Filters are applied to the ORM fields like so:

* ``--filter row__gte 4`` all extracted table rows `>= 5`
* ``--filter f_name__ilike "%foo%"`` all data from filenames with `foo`
* ``--filter value__ne 100`` all data with values other than `100`

Queried data can even be stored into a new database for creating
curated data subsets, as follows:

.. code-block:: bash

    $ eparse -t -o to_sqlite3 query -i from_sqlite3 .files/<db_file>

Since database files the tool generates when using `to_sqlite3` are
``SQLite`` native, you can also use `SQLite` database client tools
and execute raw SQL like so:

.. code-block:: bash

    $ sudo apt-get install -y sqlite3-tools
    $ sqlite3 .files/<db_file>
    SQLite version 3.37.2 2022-01-06 13:25:41
    Enter ".help" for usage hints.
    sqlite> .schema
    CREATE TABLE IF NOT EXISTS "excelparse" ("id" INTEGER NOT NULL PRIMARY KEY, "row" INTEGER NOT NULL, "column" INTEGER NOT NULL, "value" VARCHAR(255) NOT NULL, "type" VARCHAR(255) NOT NULL, "c_header" VARCHAR(255) NOT NULL, "r_header" VARCHAR(255) NOT NULL, "excel_RC" VARCHAR(255) NOT NULL, "name" VARCHAR(255) NOT NULL, "sheet" VARCHAR(255) NOT NULL, "f_name" VARCHAR(255) NOT NULL);
    sqlite> .header on
    sqlite> SELECT * FROM excelparse limit 1;
    id|row|column|value|type|c_header|r_header|excel_RC|name|sheet|f_name
    1|0|0|ABC|<class 'str'>|SomeCol|SomeRow|B2|MyTable|Sheet1|myfile.xlsm


Contributing
============
As an open-source project, contributions are always welcome.

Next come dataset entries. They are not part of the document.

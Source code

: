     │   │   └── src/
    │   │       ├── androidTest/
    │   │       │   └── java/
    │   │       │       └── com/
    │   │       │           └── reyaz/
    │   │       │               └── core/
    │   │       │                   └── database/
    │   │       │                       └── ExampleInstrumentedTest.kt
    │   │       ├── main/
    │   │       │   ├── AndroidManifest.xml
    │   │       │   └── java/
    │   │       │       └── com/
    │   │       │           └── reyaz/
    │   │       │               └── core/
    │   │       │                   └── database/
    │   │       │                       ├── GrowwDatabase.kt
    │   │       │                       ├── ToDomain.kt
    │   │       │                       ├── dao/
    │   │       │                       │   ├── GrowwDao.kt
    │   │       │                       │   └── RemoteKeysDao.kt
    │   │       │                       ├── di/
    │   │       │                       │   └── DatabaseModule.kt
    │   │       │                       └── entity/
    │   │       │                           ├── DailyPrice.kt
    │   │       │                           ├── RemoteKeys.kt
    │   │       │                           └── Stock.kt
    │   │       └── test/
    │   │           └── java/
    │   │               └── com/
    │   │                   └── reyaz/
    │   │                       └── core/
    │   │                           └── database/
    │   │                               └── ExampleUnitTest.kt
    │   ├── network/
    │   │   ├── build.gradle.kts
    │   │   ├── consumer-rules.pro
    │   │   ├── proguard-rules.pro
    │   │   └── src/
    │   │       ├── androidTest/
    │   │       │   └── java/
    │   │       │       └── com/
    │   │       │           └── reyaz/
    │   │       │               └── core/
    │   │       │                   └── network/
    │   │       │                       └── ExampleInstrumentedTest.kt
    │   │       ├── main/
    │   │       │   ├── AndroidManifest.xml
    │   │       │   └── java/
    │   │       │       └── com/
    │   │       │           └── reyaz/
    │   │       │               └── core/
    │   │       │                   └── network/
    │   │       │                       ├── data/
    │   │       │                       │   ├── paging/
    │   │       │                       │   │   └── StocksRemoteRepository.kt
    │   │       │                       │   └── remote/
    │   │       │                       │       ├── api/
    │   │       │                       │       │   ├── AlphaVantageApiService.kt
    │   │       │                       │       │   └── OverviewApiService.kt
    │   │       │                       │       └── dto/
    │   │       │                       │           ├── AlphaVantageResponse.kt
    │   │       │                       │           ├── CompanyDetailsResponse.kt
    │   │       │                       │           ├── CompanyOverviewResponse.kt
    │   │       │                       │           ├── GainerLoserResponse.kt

Please see `Contributing <CONTRIBUTING.rst>`_ for more information.


License
=======
eparse is licensed under the `MIT License <https://opensource.org/licenses/MIT>`_. See the `LICENSE <LICENSE>`_ file for more details.


Contact
=======
Thanks for your support of eparse. Feel free to contact me at `cpappala@gmail.com <mailto:cpappala@gmail.com>`_ or connect with me on `Github <https://www.linkedin.com/in/chris-a-pappalardo/>`_.


=======
History
=======

0.1.0 (2023-06-06)
==================

* First release on PyPI.

0.1.1 (2023-06-06)
==================

* Updated requirements
* Updated README

0.1.2 (2023-06-07)
==================

* Updated README

0.2.0 (2023-06-12)
==================

* Added migrate command
* Added 0.1.2 to 0.2.0 migration